On Sunday, all of Quebec will remember Cédrica Provencher, who was kidnapped during a simple bike ride in Trois-Rivières 15 years ago. But for those close to him, this 15th anniversary evokes painful memories that even today leave more questions than answers.
Fifteen years after Cedrica Provencher’s kidnapping, her family and friends are still reeling. “All the good this kid can do around her, people will miss it. I feel like that,” lamented Cedrica’s grandfather, Henry Provencher, in a shaken voice, determined to endure his pain to make a difference.
He claims to have turned a negative into a positive to help other families in a similar situation. That is why he made it his struggle. “If there’s a way to prevent other Cédrikas from being there, I tell myself I’ll do everything in my power to get there,” Mr. Provencher assured.
As for Cedrica’s friends, they haven’t forgotten that famous July day fifteen years ago. After stress, fear and nightmares, today one of Cedrica’s friends, Claude Lafreniere, lives in despair. “The fact of not knowing. The fact that this guy is still running,” he admitted.
Without a perpetrator behind bars, Cedrica’s relatives have no answers and hope to one day know the outcome of this story. “I hope it makes an impact [celui qui a fait ça] And I hope he has that on his conscience,” said Mr Lafreniere.
Stuffed animals are still around the fence where Cedrica’s bones were found, proof that society still hasn’t forgotten him.
Besides, many will remember the girl on the 15th anniversary of her abduction on Sunday. Claude Lafreniere, who keeps nice pictures of his childhood friend.
“In the evening, she made calls. She almost looked like a receptionist […] Finally, we all gathered at the park.

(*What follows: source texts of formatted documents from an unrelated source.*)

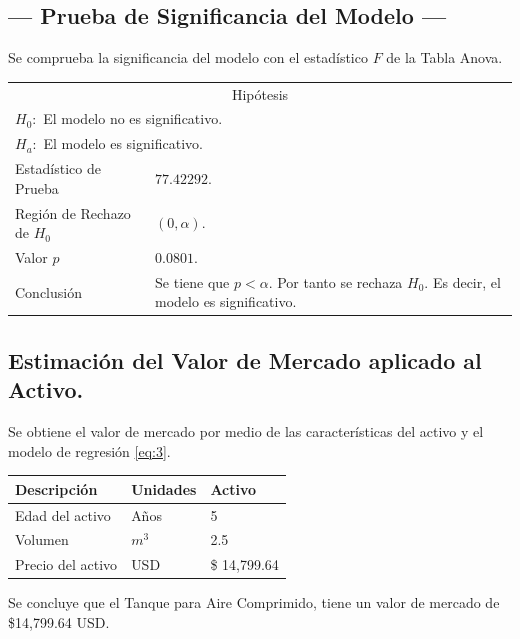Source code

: \subsection{\centering --- Prueba de Significancia del Modelo ---} %
Se comprueba la significancia del modelo con el estadístico \(F\) de la Tabla Anova.
\begin{center}
  \begin{tabular}{|l|p{6cm}|}
    \cline{1-2}
    \multicolumn{2}{|c|}{Hipótesis}\\ \cline{1-2}
    \multicolumn{2}{|l|}{\(H_0:\) El modelo no es significativo.} \\ 
    \multicolumn{2}{|l|}{\(H_a:\) El modelo es significativo.} \\ \cline{1-2}
    Estadístico de Prueba & \(77.42292\).\\ \cline{1-2} 
		Región de Rechazo de \(H_0\) & \((0, \alpha )\).\\ \cline{1-2} 
    Valor \(p\) & \(0.0801\).\\ \cline{1-2} 
    Conclusión & Se tiene que \(p<\alpha\). \newline 
		Por tanto se rechaza \(H_0\). \newline 
		Es decir, el modelo es significativo.\\ \cline{1-2} 
  \end{tabular}
\end{center} 

\subsection{\centering Estimación del Valor de Mercado aplicado al Activo.} %
Se obtiene el valor de mercado por medio de las características del activo y el modelo de regresión \eqref{eq:3}.
\begin{center}
  \begin{tabular}{|l|l|l|}
    \hline 
		Descripción   & Unidades  & Activo \\ \hline 
    Edad del activo    & Años      & 5      \\ \hline 
		Volumen  & \(m ^ 3\) & 2.5   \\ \hline 
		Precio del activo   & USD       & \$ 14,799.64 \\ \hline 
  \end{tabular}
\end{center} 
Se concluye que el Tanque para Aire Comprimido, tiene un valor de mercado de 
\$14,799.64 USD.


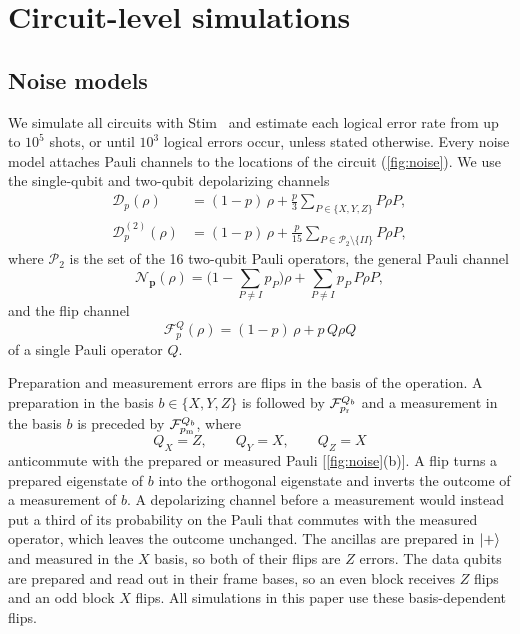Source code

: \section{Circuit-level simulations}
\label{sec:results}

\subsection{Noise models}
\label{sec:noise}

We simulate all circuits with Stim~\cite{gidney2021stim} and estimate each logical error rate from up to $10^{5}$ shots, or until $10^{3}$ logical errors occur, unless stated otherwise. Every noise model attaches Pauli channels to the locations of the circuit (\autoref{fig:noise}). We use the single-qubit and two-qubit depolarizing channels
\begin{align}
  \mathcal{D}_p(\rho)&=(1-p)\,\rho+\frac{p}{3}\sum_{P\in\{X,Y,Z\}}P\rho P,\label{eq:dep1}\\
  \mathcal{D}^{(2)}_p(\rho)&=(1-p)\,\rho+\frac{p}{15}\sum_{P\in\mathcal{P}_2\setminus\{II\}}P\rho P,\label{eq:dep2}
\end{align}
where $\mathcal{P}_2$ is the set of the 16 two-qubit Pauli operators, the general Pauli channel
\begin{equation}
  \mathcal{N}_{\mathbf{p}}(\rho)=\Big(1-\sum_{P\neq I}p_P\Big)\rho+\sum_{P\neq I}p_P\,P\rho P,
  \label{eq:pauli}
\end{equation}
and the flip channel
\begin{equation}
  \mathcal{F}^{Q}_p(\rho)=(1-p)\,\rho+p\,Q\rho Q
  \label{eq:flip}
\end{equation}
of a single Pauli operator $Q$.

Preparation and measurement errors are flips in the basis of the operation. A preparation in the basis $b\in\{X,Y,Z\}$ is followed by $\mathcal{F}^{Q_b}_{p_{\rm r}}$ and a measurement in the basis $b$ is preceded by $\mathcal{F}^{Q_b}_{p_{\rm m}}$, where
\begin{equation}
  Q_X=Z,\qquad Q_Y=X,\qquad Q_Z=X
  \label{eq:flips}
\end{equation}
anticommute with the prepared or measured Pauli [\autoref{fig:noise}(b)]. A flip turns a prepared eigenstate of $b$ into the orthogonal eigenstate and inverts the outcome of a measurement of $b$. A depolarizing channel before a measurement would instead put a third of its probability on the Pauli that commutes with the measured operator, which leaves the outcome unchanged. The ancillas are prepared in $\ket{+}$ and measured in the $X$ basis, so both of their flips are $Z$ errors. The data qubits are prepared and read out in their frame bases, so an even block receives $Z$ flips and an odd block $X$ flips. All simulations in this paper use these basis-dependent flips.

She was the person who brought us so close and even after she disappeared she faked people,” he testified.
Fifteen years have passed and a lot has changed on Earth since Cedrica’s abduction in 2007. Her disappearance particularly affected the working methods of the police force, which continue to evolve today. People involved in searches for missing persons are now better trained and more qualified.
“A special committee has been formed to train the police force on how to respond when children are kidnapped. What’s important is that we learn from it,” said Pina Archamon, Director General of the Missing Children’s Network.
Crime prevention still has a long way to go. This prompts Mr. Provencher, Cedrica’s grandfather, to continue his mission. However, he lacked the resources to carry out his foundation’s projects. Volunteers always try to help him in moving things forward with the goal of prevention.
“When things like that happen, it’s thinking that there are very, very systematic ways to get to where you want to go. I understand that it’s never the same and the conditions are never the same, but there’s a general template that must be established,” he explained.
The Sûreté du Québec (SQ) is still investigating the kidnapping of Cédrica, a little girl who suddenly disappeared in 2007, but she will always have a place in the collective memory.